Using the data below, copy every line that contains the word "follows".

[Source texts of formatted documents]
:::::

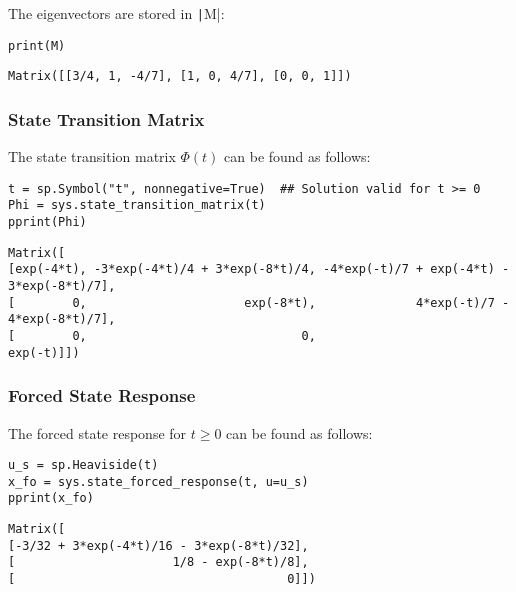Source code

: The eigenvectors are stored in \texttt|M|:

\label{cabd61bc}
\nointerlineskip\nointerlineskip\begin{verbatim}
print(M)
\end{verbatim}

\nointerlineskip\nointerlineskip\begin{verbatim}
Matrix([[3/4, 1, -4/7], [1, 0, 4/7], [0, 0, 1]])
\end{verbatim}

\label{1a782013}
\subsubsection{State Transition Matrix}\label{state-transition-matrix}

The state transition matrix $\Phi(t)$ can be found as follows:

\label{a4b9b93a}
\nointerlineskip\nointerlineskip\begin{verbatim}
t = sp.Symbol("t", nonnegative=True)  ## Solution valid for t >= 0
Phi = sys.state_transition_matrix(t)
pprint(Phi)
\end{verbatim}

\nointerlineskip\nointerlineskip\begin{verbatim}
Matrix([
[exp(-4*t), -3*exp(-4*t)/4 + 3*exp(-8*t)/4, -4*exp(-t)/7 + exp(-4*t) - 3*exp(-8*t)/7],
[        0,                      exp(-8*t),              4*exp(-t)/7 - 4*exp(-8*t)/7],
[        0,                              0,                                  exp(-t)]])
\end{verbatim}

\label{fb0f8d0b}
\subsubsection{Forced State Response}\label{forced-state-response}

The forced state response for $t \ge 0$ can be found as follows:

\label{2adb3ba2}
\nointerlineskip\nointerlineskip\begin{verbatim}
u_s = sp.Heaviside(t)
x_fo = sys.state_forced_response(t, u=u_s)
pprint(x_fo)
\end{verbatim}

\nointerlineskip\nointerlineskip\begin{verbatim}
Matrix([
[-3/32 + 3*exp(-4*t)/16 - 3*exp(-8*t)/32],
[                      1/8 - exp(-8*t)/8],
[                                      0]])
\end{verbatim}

:::::

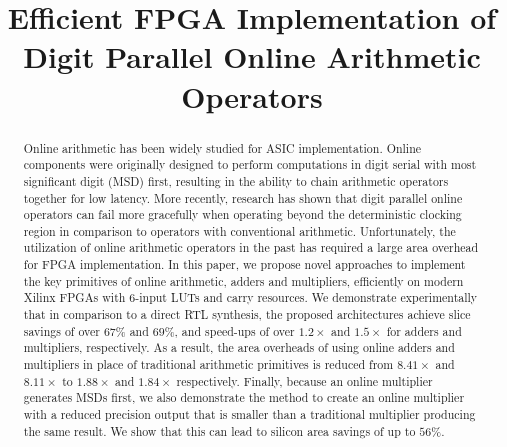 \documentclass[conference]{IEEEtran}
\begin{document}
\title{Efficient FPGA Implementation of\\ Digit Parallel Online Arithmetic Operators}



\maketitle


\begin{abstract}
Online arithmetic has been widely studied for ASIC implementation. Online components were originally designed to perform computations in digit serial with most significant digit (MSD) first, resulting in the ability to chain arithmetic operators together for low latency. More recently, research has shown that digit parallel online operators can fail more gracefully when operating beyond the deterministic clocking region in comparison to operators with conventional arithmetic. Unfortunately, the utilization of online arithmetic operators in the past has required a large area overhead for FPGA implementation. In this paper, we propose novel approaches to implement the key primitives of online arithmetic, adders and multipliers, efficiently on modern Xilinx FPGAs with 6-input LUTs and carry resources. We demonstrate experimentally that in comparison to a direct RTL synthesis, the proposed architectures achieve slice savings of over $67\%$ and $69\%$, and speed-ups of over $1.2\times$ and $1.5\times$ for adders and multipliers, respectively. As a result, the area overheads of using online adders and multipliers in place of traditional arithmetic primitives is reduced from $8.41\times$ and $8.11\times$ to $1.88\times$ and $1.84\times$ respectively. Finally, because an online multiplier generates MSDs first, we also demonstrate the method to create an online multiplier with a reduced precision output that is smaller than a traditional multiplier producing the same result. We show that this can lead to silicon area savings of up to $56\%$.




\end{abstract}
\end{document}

:::::

» Result for this task
The state transition matrix $\Phi(t)$ can be found as follows:
The forced state response for $t \ge 0$ can be found as follows:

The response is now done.